Losses

TripletLoss

class oml.losses.triplet.TripletLoss(margin: Optional[float], reduction: str = 'mean', need_logs: bool = False)[source]

Bases: Module

Class, which combines classical TripletMarginLoss and SoftTripletLoss. The idea of SoftTripletLoss is the following: instead of using the classical formula loss = relu(margin + positive_distance - negative_distance) we use loss = log1p(exp(positive_distance - negative_distance)). It may help to solve the often problem when TripletMarginLoss converges to it’s margin value (also known as dimension collapse).

__init__(margin: Optional[float], reduction: str = 'mean', need_logs: bool = False)[source]
Parameters
  • margin – Margin value, set None to use SoftTripletLoss

  • reductionmean, sum or none

  • need_logs – Set True if you want to store logs

forward(anchor: Tensor, positive: Tensor, negative: Tensor) Tensor[source]
Parameters
  • anchor – Anchor features with the shape of (batch_size, feat)

  • positive – Positive features with the shape of (batch_size, feat)

  • negative – Negative features with the shape of (batch_size, feat)

Returns

Loss value

TripletLossPlain

class oml.losses.triplet.TripletLossPlain(margin: Optional[float], reduction: str = 'mean', need_logs: bool = False)[source]

Bases: Module

The same as TripletLoss, but works with anchor, positive and negative features stacked together.

__init__(margin: Optional[float], reduction: str = 'mean', need_logs: bool = False)[source]
Parameters
  • margin – Margin value, set None to use SoftTripletLoss

  • reductionmean, sum or none

  • need_logs – Set True if you want to store logs

forward(features: Tensor) Tensor[source]
Parameters

features – Features with the shape of [batch_size, feat] with the following structure: 0,1,2 are indices of the 1st triplet, 3,4,5 are indices of the 2nd triplet, and so on.
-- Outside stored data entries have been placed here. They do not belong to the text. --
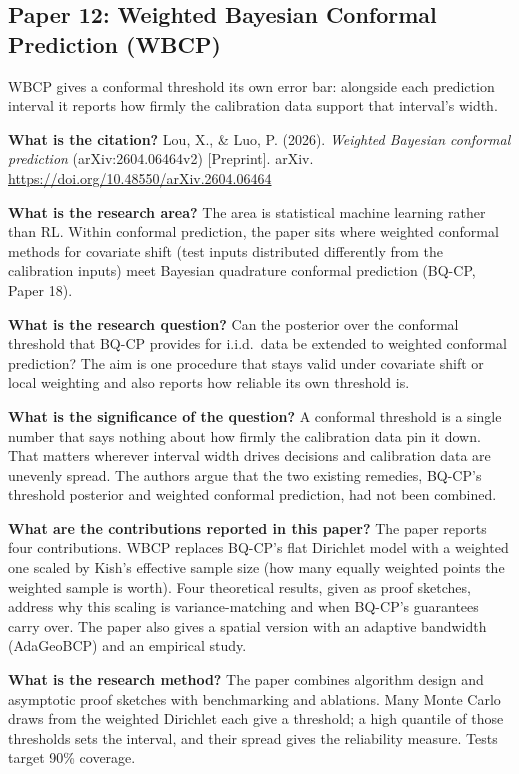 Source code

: \documentclass[11pt]{article}
\newcommand{\paper}[1]{\subsection*{#1}}
\newcommand{\q}[2]{\item \textbf{#1} #2}
\begin{document}
\paper{Paper 12: Weighted Bayesian Conformal Prediction (WBCP)}
WBCP gives a conformal threshold its own error bar: alongside each prediction interval it reports how firmly the calibration data support that interval's width.
\begin{qna}

\q{What is the citation?}
Lou, X., \& Luo, P. (2026). \emph{Weighted Bayesian conformal prediction} (arXiv:2604.06464v2) [Preprint]. arXiv. \url{https://doi.org/10.48550/arXiv.2604.06464}

\q{What is the research area?}
The area is statistical machine learning rather than RL. Within conformal prediction, the paper sits where weighted conformal methods for covariate shift (test inputs distributed differently from the calibration inputs) meet Bayesian quadrature conformal prediction (BQ-CP, Paper 18).

\q{What is the research question?}
Can the posterior over the conformal threshold that BQ-CP provides for i.i.d.\ data be extended to weighted conformal prediction? The aim is one procedure that stays valid under covariate shift or local weighting and also reports how reliable its own threshold is.

\q{What is the significance of the question?}
A conformal threshold is a single number that says nothing about how firmly the calibration data pin it down. That matters wherever interval width drives decisions and calibration data are unevenly spread. The authors argue that the two existing remedies, BQ-CP's threshold posterior and weighted conformal prediction, had not been combined.

\q{What are the contributions reported in this paper?}
The paper reports four contributions. WBCP replaces BQ-CP's flat Dirichlet model with a weighted one scaled by Kish's effective sample size (how many equally weighted points the weighted sample is worth). Four theoretical results, given as proof sketches, address why this scaling is variance-matching and when BQ-CP's guarantees carry over. The paper also gives a spatial version with an adaptive bandwidth (AdaGeoBCP) and an empirical study.

\q{What is the research method?}
The paper combines algorithm design and asymptotic proof sketches with benchmarking and ablations. Many Monte Carlo draws from the weighted Dirichlet each give a threshold; a high quantile of those thresholds sets the interval, and their spread gives the reliability measure. Tests target 90\% coverage.


\end{qna}
\end{document}
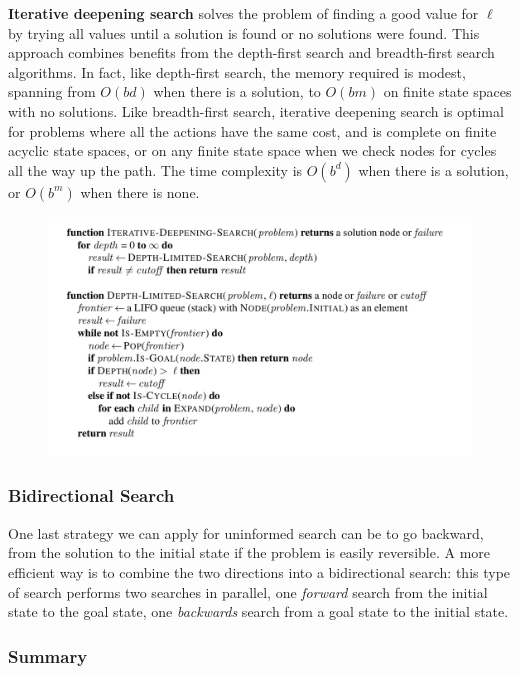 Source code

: \documentclass{article}
\begin{document}
\textbf{Iterative deepening search} solves the problem of finding a good value for $\ell$ by trying all values until a solution is found or no solutions were found. This approach combines benefits from the depth-first search and breadth-first search algorithms. In fact, like depth-first search, the memory required is modest, spanning from $O(b d)$ when there is a solution, to $O(b m)$ on finite state spaces with no solutions. Like breadth-first search, iterative deepening search is optimal for problems where all the actions have the same cost, and is complete on finite acyclic state spaces, or on any finite state space when we check nodes for cycles all the way up the path. The time complexity is $O(b^d)$ when there is a solution, or $O(b^m)$ when there is none.

\begin{figure}[h]
    \centering
    \includegraphics[width=1\linewidth]{algorithms/Iterative Deepening and Limeted Search.png}
    \label{fig:iterative_deepening_and_limited_search_algorithms}
\end{figure}

\subsubsection{Bidirectional Search}
One last strategy we can apply for uninformed search can be to go backward, from the solution to the initial state if the problem is easily reversible. A more efficient way is to combine the two directions into a bidirectional search: this type of search performs two searches in parallel, one \textit{forward} search from the initial state to the goal state, one \textit{backwards} search from a goal state to the initial state.

\subsubsection{Summary}
\end{document}
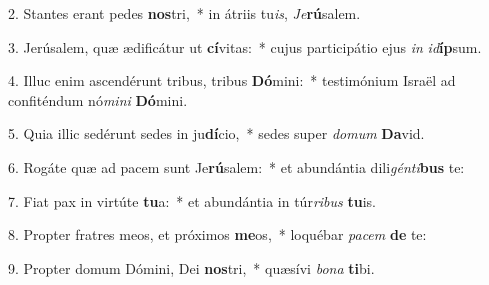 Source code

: 2. Stantes erant pedes \textbf{nos}tri,~*  in átriis tu\textit{is}, \textit{Je}\textbf{rú}salem.\

3. Jerúsalem, quæ ædificátur ut \textbf{cí}vitas:~*  cujus participátio ejus \textit{in} \textit{id}\textbf{íp}sum.\

4. Illuc enim ascendérunt tribus, tribus \textbf{Dó}mini:~*  testimónium Israël ad confiténdum nó\textit{mi}\textit{ni} \textbf{Dó}mini.\

5. Quia illic sedérunt sedes in ju\textbf{dí}cio,~*  sedes super \textit{do}\textit{mum} \textbf{Da}vid.\

6. Rogáte quæ ad pacem sunt Je\textbf{rú}salem:~*  et abundántia dili\textit{gén}\textit{ti}\textbf{bus} te:\

7. Fiat pax in virtúte \textbf{tu}a:~*  et abundántia in túr\textit{ri}\textit{bus} \textbf{tu}is.\

8. Propter fratres meos, et próximos \textbf{me}os,~*  loquébar \textit{pa}\textit{cem} \textbf{de} te:\

9. Propter domum Dómini, Dei \textbf{nos}tri,~*  quæsívi \textit{bo}\textit{na} \textbf{ti}bi.\

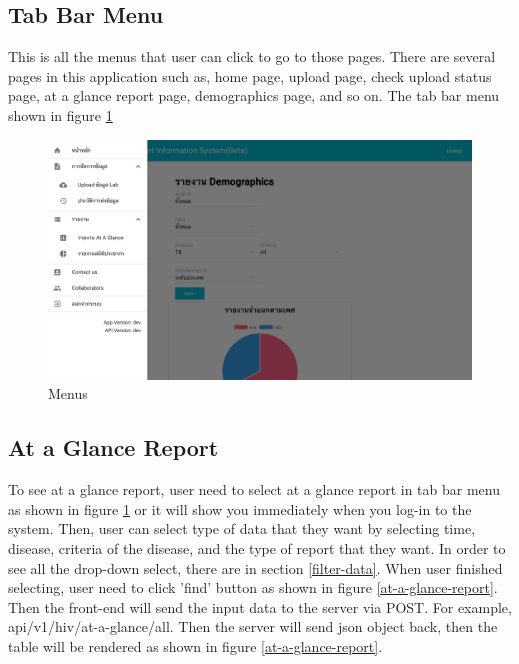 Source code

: 	
	\subsection{Tab Bar Menu}
	
	This is all the menus that user can click to go to those pages. There are several pages in this application such as, home page, upload page, check upload status page, at a glance report page, demographics page, and so on. The tab bar menu shown in figure \ref{tab-bar-menu}
	
	\FloatBarrier
    	\begin{figure}[h!]
            \centering
        		\includegraphics[width=12cm]{images/chapter-05/tab-bar-menu.png}
        		\caption{Menus}
        		\label{tab-bar-menu}
        \end{figure}
	\FloatBarrier
	
	\subsection{At a Glance Report}
	
	To see at a glance report, user need to select at a glance report in tab bar menu as shown in figure \ref{tab-bar-menu} or it will show you immediately when you log-in to the system. Then, user can select type of data that they want by selecting time, disease, criteria of the disease, and the type of report that they want. In order to see all the drop-down select, there are in section \ref{filter-data}. When user finished selecting, user need to click 'find' button as shown in figure \ref{at-a-glance-report}. Then the front-end will send the input data to the server via POST. For example, api/v1/hiv/at-a-glance/all. Then the server will send json object back, then the table will be rendered as shown in figure \ref{at-a-glance-report}. 
	
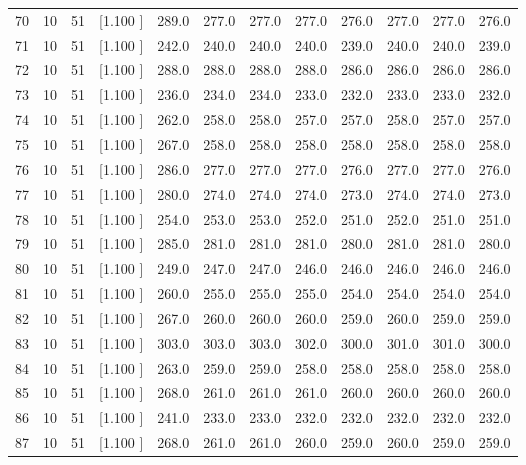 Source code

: \documentclass[12pt,a4paper]{article}
\begin{document}
\begin{center}
{\begin{tabular}{r r r r r r r r r r r r}
  70& 10& 51&[1.100     ]&   289.0&   277.0&   277.0&   277.0&   276.0&   277.0&   277.0&   276.0\\[-0.02in]
  71& 10& 51&[1.100     ]&   242.0&   240.0&   240.0&   240.0&   239.0&   240.0&   240.0&   239.0\\[-0.02in]
  72& 10& 51&[1.100     ]&   288.0&   288.0&   288.0&   288.0&   286.0&   286.0&   286.0&   286.0\\[-0.02in]
  73& 10& 51&[1.100     ]&   236.0&   234.0&   234.0&   233.0&   232.0&   233.0&   233.0&   232.0\\[-0.02in]
  74& 10& 51&[1.100     ]&   262.0&   258.0&   258.0&   257.0&   257.0&   258.0&   257.0&   257.0\\[-0.02in]
  75& 10& 51&[1.100     ]&   267.0&   258.0&   258.0&   258.0&   258.0&   258.0&   258.0&   258.0\\[-0.02in]
  76& 10& 51&[1.100     ]&   286.0&   277.0&   277.0&   277.0&   276.0&   277.0&   277.0&   276.0\\[-0.02in]
  77& 10& 51&[1.100     ]&   280.0&   274.0&   274.0&   274.0&   273.0&   274.0&   274.0&   273.0\\[-0.02in]
  78& 10& 51&[1.100     ]&   254.0&   253.0&   253.0&   252.0&   251.0&   252.0&   251.0&   251.0\\[-0.02in]
  79& 10& 51&[1.100     ]&   285.0&   281.0&   281.0&   281.0&   280.0&   281.0&   281.0&   280.0\\[-0.02in]
  80& 10& 51&[1.100     ]&   249.0&   247.0&   247.0&   246.0&   246.0&   246.0&   246.0&   246.0\\[-0.02in]
  81& 10& 51&[1.100     ]&   260.0&   255.0&   255.0&   255.0&   254.0&   254.0&   254.0&   254.0\\[-0.02in]
  82& 10& 51&[1.100     ]&   267.0&   260.0&   260.0&   260.0&   259.0&   260.0&   259.0&   259.0\\[-0.02in]
  83& 10& 51&[1.100     ]&   303.0&   303.0&   303.0&   302.0&   300.0&   301.0&   301.0&   300.0\\[-0.02in]
  84& 10& 51&[1.100     ]&   263.0&   259.0&   259.0&   258.0&   258.0&   258.0&   258.0&   258.0\\[-0.02in]
  85& 10& 51&[1.100     ]&   268.0&   261.0&   261.0&   261.0&   260.0&   260.0&   260.0&   260.0\\[-0.02in]
  86& 10& 51&[1.100     ]&   241.0&   233.0&   233.0&   232.0&   232.0&   232.0&   232.0&   232.0\\[-0.02in]
  87& 10& 51&[1.100     ]&   268.0&   261.0&   261.0&   260.0&   259.0&   260.0&   259.0&   259.0\\[-0.02in]

\end{tabular}}
\end{center}
\end{document}

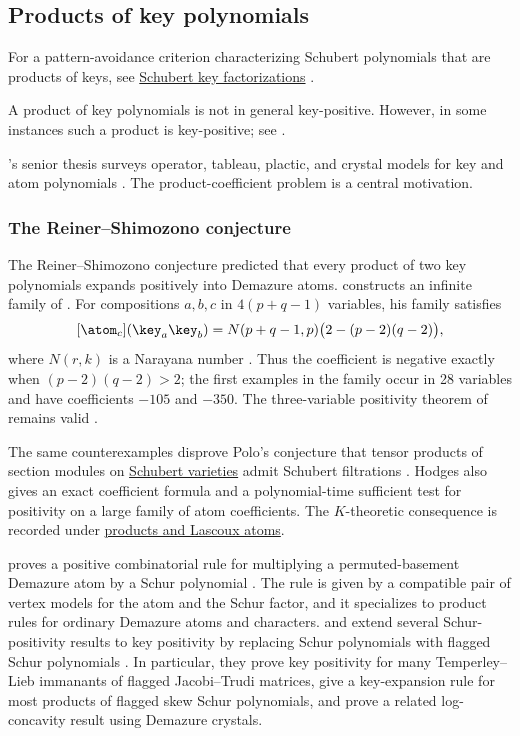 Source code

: \subsection[keyProduct]{Products of key polynomials}

For a pattern-avoidance criterion characterizing Schubert polynomials
that are products of keys, see
\hyperref[schubertKeyFactorization]{Schubert key factorizations}
\cite[Thm.~1.1]{HanMaSun2026x}.

A product of key polynomials is not in general key-positive.
However, in some instances such a product is key-positive; see \cite{Kouno2018}.

's senior thesis surveys operator,
tableau, plactic, and crystal models for key and atom polynomials
\cite{DantasEMoura2024Thesis}.  The product-coefficient problem is a central
motivation.

\subsubsection[reinerShimozonoConjecture]{The Reiner--Shimozono conjecture}

The Reiner--Shimozono conjecture predicted that every product of two key
polynomials expands positively into Demazure atoms.  
constructs an infinite family of
\label{reinerShimozonoCounterexamples}.  For compositions $a,b,c$ in
$4(p+q-1)$ variables, his family satisfies
\[
  [\atom_c](\key_a\key_b)
  =
  N(p+q-1,p)\bigl(2-(p-2)(q-2)\bigr),
\]
where $N(r,k)$ is a Narayana number \cite[Thm.~1.1]{Hodges2026x}.  Thus the
coefficient is negative exactly when $(p-2)(q-2)>2$; the first examples in
the family occur in 28 variables and have coefficients $-105$ and $-350$.
The three-variable positivity theorem of  remains valid
\cite{Pun2016Thesis}.

The same counterexamples disprove Polo's conjecture that tensor products of
section modules on \hyperref[schubertVarietyDefinition]{Schubert varieties}
admit Schubert filtrations
\cite[Cor.~1.2]{Hodges2026x}.  Hodges also gives an exact coefficient formula
and a polynomial-time sufficient test for positivity on a large family of
atom coefficients.  The $K$-theoretic consequence is recorded under
\hyperref[lascouxProductAtomCounterexamples]{products and Lascoux atoms}.

 proves a positive combinatorial rule for multiplying
a permuted-basement Demazure atom by a Schur polynomial
\cite{Miller2025x}.  The rule is given by a compatible pair of vertex models
for the atom and the Schur factor, and it specializes to product rules for
ordinary Demazure atoms and characters.
 and  extend several Schur-positivity
results to key positivity by replacing Schur polynomials with flagged Schur
polynomials \cite{PatenWoodruff2026x}.  In particular, they prove key
positivity for many Temperley--Lieb immanants of flagged Jacobi--Trudi
matrices, give a key-expansion rule for most products of flagged skew Schur
polynomials, and prove a related log-concavity result using Demazure crystals.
Thus, the features contains (N / 3) triplets

Returns

Loss value

TripletLossWithMiner

class oml.losses.triplet.TripletLossWithMiner(margin: ~typing.Optional[float], miner: ~oml.interfaces.miners.ITripletsMiner = <oml.miners.inbatch_all_tri.AllTripletsMiner object>, reduction: str = 'mean', need_logs: bool = False)[source]

Bases: ITripletLossWithMiner

This class combines Miner and TripletLoss.

__init__(margin: ~typing.Optional[float], miner: ~oml.interfaces.miners.ITripletsMiner = <oml.miners.inbatch_all_tri.AllTripletsMiner object>, reduction: str = 'mean', need_logs: bool = False)[source]
Parameters
  • margin – Margin value, set None to use SoftTripletLoss

  • miner – A miner that implements the logic of picking triplets to pass them to the triplet loss.

  • reductionmean, sum or none

  • need_logs – Set True if you want to store logs

forward(features: Tensor, labels: Union[Tensor, List[int]]) Tensor[source]
Parameters
  • features – Features with the shape [batch_size, feat]

  • labels – Labels with the size of batch_size

Returns

Loss value

SurrogatePrecision

class oml.losses.surrogate_precision.SurrogatePrecision(k: int, temperature1: float = 1.0, temperature2: float = 0.01, reduction: str = 'mean')[source]

Bases: Module

This loss is a differentiable approximation of Precision@k metric.

The loss is described in the following paper under a bit different name: Recall@k Surrogate Loss with Large Batches and Similarity Mixup.

The idea is that we express the formula for Precision@k using two step functions (aka Heaviside functions). Then we approximate them using two sigmoid functions with temperatures. The smaller temperature the close sigmoid to the step function, but the gradients are sparser, and vice versa. In the original paper t1 = 1.0 and t2 = 0.01 have been used.

__init__(k: int, temperature1: float = 1.0, temperature2: float = 0.01, reduction: str = 'mean')[source]
Parameters
  • k – Parameter of Precision@k.

  • temperature1 – Scaling factor for the 1st sigmoid, see docs above.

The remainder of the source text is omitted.